Exercise aim:
Go through the records and set each one down exactly, skipping any picture.
________________
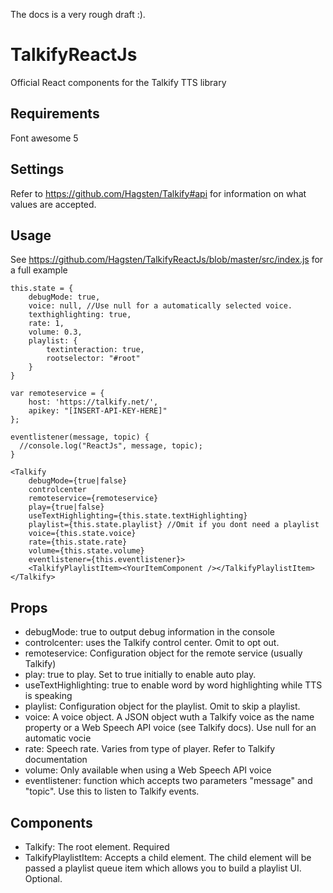The docs is a very rough draft :).

# TalkifyReactJs
Official React components for the Talkify TTS library

## Requirements
Font awesome 5

## Settings
Refer to https://github.com/Hagsten/Talkify#api for information on what values are accepted. 

## Usage
See https://github.com/Hagsten/TalkifyReactJs/blob/master/src/index.js for a full example

```
this.state = {
    debugMode: true,
    voice: null, //Use null for a automatically selected voice.
    texthighlighting: true,
    rate: 1,
    volume: 0.3,
    playlist: {
        textinteraction: true,
        rootselector: "#root"
    }
}

var remoteservice = {
    host: 'https://talkify.net/',
    apikey: "[INSERT-API-KEY-HERE]"
};

eventlistener(message, topic) {
  //console.log("ReactJs", message, topic);
}

<Talkify
    debugMode={true|false}
    controlcenter
    remoteservice={remoteservice}
    play={true|false}
    useTextHighlighting={this.state.textHighlighting}
    playlist={this.state.playlist} //Omit if you dont need a playlist
    voice={this.state.voice}
    rate={this.state.rate}
    volume={this.state.volume}
    eventlistener={this.eventlistener}>
    <TalkifyPlaylistItem><YourItemComponent /></TalkifyPlaylistItem>
</Talkify>
```                    
## Props
- debugMode: true to output debug information in the console
- controlcenter: uses the Talkify control center. Omit to opt out.
- remoteservice: Configuration object for the remote service (usually Talkify)
- play: true to play. Set to true initially to enable auto play.
- useTextHighlighting: true to enable word by word highlighting while TTS is speaking
- playlist: Configuration object for the playlist. Omit to skip a playlist.
- voice: A voice object. A JSON object wuth a Talkify voice as the name property or a Web Speech API voice (see Talkify docs). Use null for an automatic vocie
- rate: Speech rate. Varies from type of player. Refer to Talkify documentation
- volume: Only available when using a Web Speech API voice
- eventlistener: function which accepts two parameters "message" and "topic". Use this to listen to Talkify events.

## Components
- Talkify: The root element. Required
- TalkifyPlaylistItem: Accepts a child element. The child element will be passed a playlist queue item which allows you to build a playlist UI. Optional.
________________
Task output:
The docs is a very rough draft :).

# TalkifyReactJs
Official React components for the Talkify TTS library

## Requirements
Font awesome 5

## Settings
Refer to https://github.com/Hagsten/Talkify#api for information on what values are accepted. 

## Usage
See https://github.com/Hagsten/TalkifyReactJs/blob/master/src/index.js for a full example

```
this.state = {
    debugMode: true,
    voice: null, //Use null for a automatically selected voice.
    texthighlighting: true,
    rate: 1,
    volume: 0.3,
    playlist: {
        textinteraction: true,
        rootselector: "#root"
    }
}

var remoteservice = {
    host: 'https://talkify.net/',
    apikey: "[INSERT-API-KEY-HERE]"
};

eventlistener(message, topic) {
  //console.log("ReactJs", message, topic);
}

<Talkify
    debugMode={true|false}
    controlcenter
    remoteservice={remoteservice}
    play={true|false}
    useTextHighlighting={this.state.textHighlighting}
    playlist={this.state.playlist} //Omit if you dont need a playlist
    voice={this.state.voice}
    rate={this.state.rate}
    volume={this.state.volume}
    eventlistener={this.eventlistener}>
    <TalkifyPlaylistItem><YourItemComponent /></TalkifyPlaylistItem>
</Talkify>
```                    
## Props
- debugMode: true to output debug information in the console
- controlcenter: uses the Talkify control center. Omit to opt out.
- remoteservice: Configuration object for the remote service (usually Talkify)
- play: true to play. Set to true initially to enable auto play.
- useTextHighlighting: true to enable word by word highlighting while TTS is speaking
- playlist: Configuration object for the playlist. Omit to skip a playlist.
- voice: A voice object. A JSON object wuth a Talkify voice as the name property or a Web Speech API voice (see Talkify docs). Use null for an automatic vocie
- rate: Speech rate. Varies from type of player. Refer to Talkify documentation
- volume: Only available when using a Web Speech API voice
- eventlistener: function which accepts two parameters "message" and "topic". Use this to listen to Talkify events.

## Components
- Talkify: The root element. Required
- TalkifyPlaylistItem: Accepts a child element. The child element will be passed a playlist queue item which allows you to build a playlist UI. Optional.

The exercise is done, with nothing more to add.